Hugh uses Gerber in his example to illustrate: Molecules (products) are secondary. What the customer wants is to be a better mom.
Creative tension drives marketing and drives innovation.
Creative tension? Don't the two words cancel each other out? Isn't tension something you don't want to create in your life? The American Heritage Dictionary defines tension as the act of stretching or the condition of being stretched. Yes, tension can also be mental, emotional and nervous strain. But what might happen if you consciously used the stretching condition that tension creates as a compelling force in your life?What if you took a life lesson from the rubber band? If you stretch a rubber band, the tension will seek resolution. It will seek to relax. And, as it relaxes it creates a momentum that propels it forward. Aim the rubber band at a specific destination, and it will have a focused forward momentum. What might happen in your life if you had the same kind of focused forward momentum a rubber band has when its aimed at and then released at a target?
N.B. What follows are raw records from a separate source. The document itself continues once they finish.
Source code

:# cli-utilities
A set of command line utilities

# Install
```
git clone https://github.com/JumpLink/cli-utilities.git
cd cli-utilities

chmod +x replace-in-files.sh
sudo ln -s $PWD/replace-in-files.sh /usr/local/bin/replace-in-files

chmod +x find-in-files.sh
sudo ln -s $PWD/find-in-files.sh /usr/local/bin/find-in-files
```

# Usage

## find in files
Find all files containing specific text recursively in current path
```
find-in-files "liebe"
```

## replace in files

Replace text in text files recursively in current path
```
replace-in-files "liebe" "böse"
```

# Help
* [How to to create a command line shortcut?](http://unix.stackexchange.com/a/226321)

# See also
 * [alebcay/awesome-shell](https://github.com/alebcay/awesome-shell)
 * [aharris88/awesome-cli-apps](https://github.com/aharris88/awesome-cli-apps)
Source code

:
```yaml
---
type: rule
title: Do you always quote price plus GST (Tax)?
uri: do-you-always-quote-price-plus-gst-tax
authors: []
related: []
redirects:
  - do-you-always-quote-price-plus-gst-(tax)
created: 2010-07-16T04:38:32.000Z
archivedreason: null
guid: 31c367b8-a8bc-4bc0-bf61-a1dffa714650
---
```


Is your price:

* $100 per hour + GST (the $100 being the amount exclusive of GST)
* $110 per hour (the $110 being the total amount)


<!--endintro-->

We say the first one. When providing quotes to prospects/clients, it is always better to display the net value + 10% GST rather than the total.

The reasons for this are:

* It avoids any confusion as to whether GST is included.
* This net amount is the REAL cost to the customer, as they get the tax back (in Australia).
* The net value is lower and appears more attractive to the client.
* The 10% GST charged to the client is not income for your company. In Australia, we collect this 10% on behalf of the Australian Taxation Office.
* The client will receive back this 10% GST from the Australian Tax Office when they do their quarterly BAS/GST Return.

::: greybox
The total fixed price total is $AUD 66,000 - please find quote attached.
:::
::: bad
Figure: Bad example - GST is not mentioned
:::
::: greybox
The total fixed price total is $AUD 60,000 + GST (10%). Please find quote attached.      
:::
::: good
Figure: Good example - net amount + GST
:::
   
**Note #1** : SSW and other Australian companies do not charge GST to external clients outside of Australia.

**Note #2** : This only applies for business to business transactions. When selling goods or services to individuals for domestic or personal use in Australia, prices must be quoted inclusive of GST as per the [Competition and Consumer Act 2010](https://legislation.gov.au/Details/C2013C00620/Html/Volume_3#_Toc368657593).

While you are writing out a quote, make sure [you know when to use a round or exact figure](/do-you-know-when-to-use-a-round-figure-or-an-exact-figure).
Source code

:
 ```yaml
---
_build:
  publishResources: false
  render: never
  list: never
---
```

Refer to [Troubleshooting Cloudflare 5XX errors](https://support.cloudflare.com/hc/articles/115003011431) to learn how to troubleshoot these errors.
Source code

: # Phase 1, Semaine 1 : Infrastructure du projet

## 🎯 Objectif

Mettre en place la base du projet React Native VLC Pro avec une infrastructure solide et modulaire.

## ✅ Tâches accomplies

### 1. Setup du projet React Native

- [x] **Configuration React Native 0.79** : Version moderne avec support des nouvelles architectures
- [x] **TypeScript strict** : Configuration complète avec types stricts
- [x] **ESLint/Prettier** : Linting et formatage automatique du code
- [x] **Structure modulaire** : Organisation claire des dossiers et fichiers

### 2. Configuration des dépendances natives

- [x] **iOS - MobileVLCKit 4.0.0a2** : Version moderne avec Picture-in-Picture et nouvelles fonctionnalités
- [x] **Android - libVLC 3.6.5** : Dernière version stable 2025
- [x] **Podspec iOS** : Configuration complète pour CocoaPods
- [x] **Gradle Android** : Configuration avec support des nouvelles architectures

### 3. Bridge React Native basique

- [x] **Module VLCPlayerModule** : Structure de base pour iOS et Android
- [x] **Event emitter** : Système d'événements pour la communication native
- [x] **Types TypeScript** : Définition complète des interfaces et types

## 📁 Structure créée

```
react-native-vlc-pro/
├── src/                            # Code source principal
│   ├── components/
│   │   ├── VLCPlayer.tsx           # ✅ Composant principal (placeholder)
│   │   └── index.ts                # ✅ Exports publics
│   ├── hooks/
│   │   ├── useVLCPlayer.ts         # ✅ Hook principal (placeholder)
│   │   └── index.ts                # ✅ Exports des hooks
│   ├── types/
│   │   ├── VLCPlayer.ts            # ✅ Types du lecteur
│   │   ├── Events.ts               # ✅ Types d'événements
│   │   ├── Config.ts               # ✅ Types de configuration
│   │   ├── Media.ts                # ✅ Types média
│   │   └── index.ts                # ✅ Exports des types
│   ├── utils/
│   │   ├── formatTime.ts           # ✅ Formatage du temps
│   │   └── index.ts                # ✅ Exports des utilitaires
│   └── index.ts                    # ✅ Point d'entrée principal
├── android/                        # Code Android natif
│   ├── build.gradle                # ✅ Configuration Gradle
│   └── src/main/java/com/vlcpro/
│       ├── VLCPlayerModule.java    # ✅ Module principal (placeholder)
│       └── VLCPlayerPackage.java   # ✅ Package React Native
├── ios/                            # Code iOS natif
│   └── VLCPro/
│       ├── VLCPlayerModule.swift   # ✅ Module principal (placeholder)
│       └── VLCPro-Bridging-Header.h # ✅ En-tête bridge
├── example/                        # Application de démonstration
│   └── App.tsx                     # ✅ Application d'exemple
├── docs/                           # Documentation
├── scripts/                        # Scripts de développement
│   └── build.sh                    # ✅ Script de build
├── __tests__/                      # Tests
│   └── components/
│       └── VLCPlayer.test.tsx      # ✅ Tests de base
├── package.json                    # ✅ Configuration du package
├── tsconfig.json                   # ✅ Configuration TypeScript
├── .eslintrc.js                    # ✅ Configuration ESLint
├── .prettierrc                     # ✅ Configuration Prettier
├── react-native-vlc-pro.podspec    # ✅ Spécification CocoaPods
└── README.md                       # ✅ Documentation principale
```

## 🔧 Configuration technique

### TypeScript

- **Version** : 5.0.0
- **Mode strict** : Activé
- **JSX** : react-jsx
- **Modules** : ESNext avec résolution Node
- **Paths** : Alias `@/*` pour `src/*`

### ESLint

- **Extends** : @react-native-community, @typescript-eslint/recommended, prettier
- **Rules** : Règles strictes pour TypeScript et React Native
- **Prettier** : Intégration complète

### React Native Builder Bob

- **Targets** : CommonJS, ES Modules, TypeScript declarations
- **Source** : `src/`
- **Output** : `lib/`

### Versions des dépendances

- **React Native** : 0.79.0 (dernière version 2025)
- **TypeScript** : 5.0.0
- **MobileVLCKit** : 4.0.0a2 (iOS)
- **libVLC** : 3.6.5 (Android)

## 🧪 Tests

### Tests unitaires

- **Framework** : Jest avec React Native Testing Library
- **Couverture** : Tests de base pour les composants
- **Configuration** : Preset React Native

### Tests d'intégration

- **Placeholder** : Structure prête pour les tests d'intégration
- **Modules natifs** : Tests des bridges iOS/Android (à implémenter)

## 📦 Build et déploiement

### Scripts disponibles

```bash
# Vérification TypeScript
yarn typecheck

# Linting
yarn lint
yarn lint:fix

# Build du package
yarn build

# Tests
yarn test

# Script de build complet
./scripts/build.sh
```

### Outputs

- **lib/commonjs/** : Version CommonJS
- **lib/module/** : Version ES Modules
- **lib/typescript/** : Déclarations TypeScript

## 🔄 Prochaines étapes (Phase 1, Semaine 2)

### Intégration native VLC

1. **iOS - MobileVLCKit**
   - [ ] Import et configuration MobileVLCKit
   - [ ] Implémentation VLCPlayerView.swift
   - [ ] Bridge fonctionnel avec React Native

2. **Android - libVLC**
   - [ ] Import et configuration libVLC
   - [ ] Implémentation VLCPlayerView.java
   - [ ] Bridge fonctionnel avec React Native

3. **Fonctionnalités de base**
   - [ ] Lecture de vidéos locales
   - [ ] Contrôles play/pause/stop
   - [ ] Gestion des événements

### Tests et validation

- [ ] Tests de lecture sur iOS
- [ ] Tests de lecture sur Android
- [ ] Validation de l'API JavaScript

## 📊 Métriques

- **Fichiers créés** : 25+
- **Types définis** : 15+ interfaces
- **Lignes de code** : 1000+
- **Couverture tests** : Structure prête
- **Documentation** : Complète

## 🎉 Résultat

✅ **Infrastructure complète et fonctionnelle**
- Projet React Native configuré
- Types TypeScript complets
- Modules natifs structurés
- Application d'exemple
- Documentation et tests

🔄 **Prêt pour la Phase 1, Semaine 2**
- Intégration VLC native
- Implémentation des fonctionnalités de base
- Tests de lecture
Remember, the definition of tension as it is being used in this context is a stretching condition that produces forward momentum. It is not the use of stress or strain or deadlines to push yourself forward. ...
Knowing the difference between where you want to be and where you are at this moment in time creates a healthy tension that seeks to resolve itself. Like the rubber band, knowing where you want to go and where you are creates a tension that moves you forward in a targeted manner. It is in the gap between where you are and where you want to be that the tension resides. It is in the gap where choices are made and the actions are taken that can propel you forward. - Creative Tension, by Lea Brandenburg
Marketing leverages: Creative tension between where you are (or have) and what you want to be (or have)
Innovation leverages: Creative tension between what is and what could be
If you've already there, what's there to do or buy?
There's creative tension between Tom Peter's message and the day-to-day world of the folks in his audience. Or else they wouldn't be sitting there, they'd be too busy out hiring women and mavericks and upending cubicle-world and... The propelling force of creative tension inspires (but can't force) action - and it definitely rings up sales.
On validation, one could have all the validation in the world and but if you deem yourself unworthy or not enough, it will still come up short.
I think that Peters, Roberts, Oprah, and yes, even Martha are in touch with people's desires to be "better" fill-in-the-blank. They're not selling molecules. They're reminding you of the creative tension. And then they're selling possibility to get there. Few can envision being first...so they show what could be.
The difficult part in creative tension is not to leave anyone feeling like an inadequate loser with where they are right now - otherwise they just feel crummy and depressed and hardly inspired or in the mood to dig for their credit card.
That paradoxical ability - to ignite our desires through creative tension and compassionate acceptance for the present is a mostly a matter of perception. I'll make a bold statement: It's marketing genius.
Genius
A writer arrived at the monastery to write a book about the Master."People say you are a genius. Are you?" he asked.
"You might say so," said the Master none too modestly.
"And what makes you a genius?"
"The ability to recognize."
"Recognize what?"
"The butterfly in a caterpillar; the eagle in an egg; the saint in a selfish human being." - Anthony De Mello, One Minute Wisdom
I often think of creative tension as "holding the vision". The potential of an hearty oak tree is inherent in the acorn. Focus on the tree even if it's an acorn sitting plainly in the palm of your hand. But that's a whole other post.
I'm way behind on posts around these themes to comment on Hugh's newly improved Hughtrain Manifesto - but I like it - very much in this incarnation and that may be all the comment I have. Recommended reading. It's interesting to watch ideas being chiseled if you stay a steady reader of any blog.